§ What needs to be done:
Extract the lines from the first one in the records below through the line containing "0.6550 & 0.6826 \\", keeping both ends and leaving out any pictures.

(Data records)
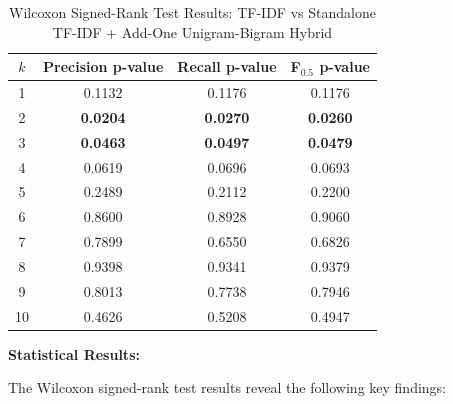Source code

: \begin{table}[H]
\centering
\caption{Wilcoxon Signed-Rank Test Results: TF-IDF vs Standalone TF-IDF + Add-One Unigram-Bigram Hybrid}
\label{tab:wilcoxon_bigram_smoothing_results}
\begin{tabular}{|c|c|c|c|}
\hline
$k$ & Precision p-value & Recall p-value & F$_{0.5}$ p-value \\
\hline
1  & 0.1132 & 0.1176 & 0.1176 \\
2  & \textbf{0.0204} & \textbf{0.0270} & \textbf{0.0260} \\
3  & \textbf{0.0463} & \textbf{0.0497} & \textbf{0.0479} \\
4  & 0.0619 & 0.0696 & 0.0693 \\
5  & 0.2489 & 0.2112 & 0.2200 \\
6  & 0.8600 & 0.8928 & 0.9060 \\
7  & 0.7899 & 0.6550 & 0.6826 \\
8  & 0.9398 & 0.9341 & 0.9379 \\
9  & 0.8013 & 0.7738 & 0.7946 \\
10 & 0.4626 & 0.5208 & 0.4947 \\
\hline
\end{tabular}
\end{table}

\vspace{0.2cm}

\textbf{Statistical Results:}

The Wilcoxon signed-rank test results reveal the following key findings:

§ Answer to the exercise:
Source code

: \begin{table}[H]
\centering
\caption{Wilcoxon Signed-Rank Test Results: TF-IDF vs Standalone TF-IDF + Add-One Unigram-Bigram Hybrid}
\label{tab:wilcoxon_bigram_smoothing_results}
\begin{tabular}{|c|c|c|c|}
\hline
$k$ & Precision p-value & Recall p-value & F$_{0.5}$ p-value \\
\hline
1  & 0.1132 & 0.1176 & 0.1176 \\
2  & \textbf{0.0204} & \textbf{0.0270} & \textbf{0.0260} \\
3  & \textbf{0.0463} & \textbf{0.0497} & \textbf{0.0479} \\
4  & 0.0619 & 0.0696 & 0.0693 \\
5  & 0.2489 & 0.2112 & 0.2200 \\
6  & 0.8600 & 0.8928 & 0.9060 \\
7  & 0.7899 & 0.6550 & 0.6826 \\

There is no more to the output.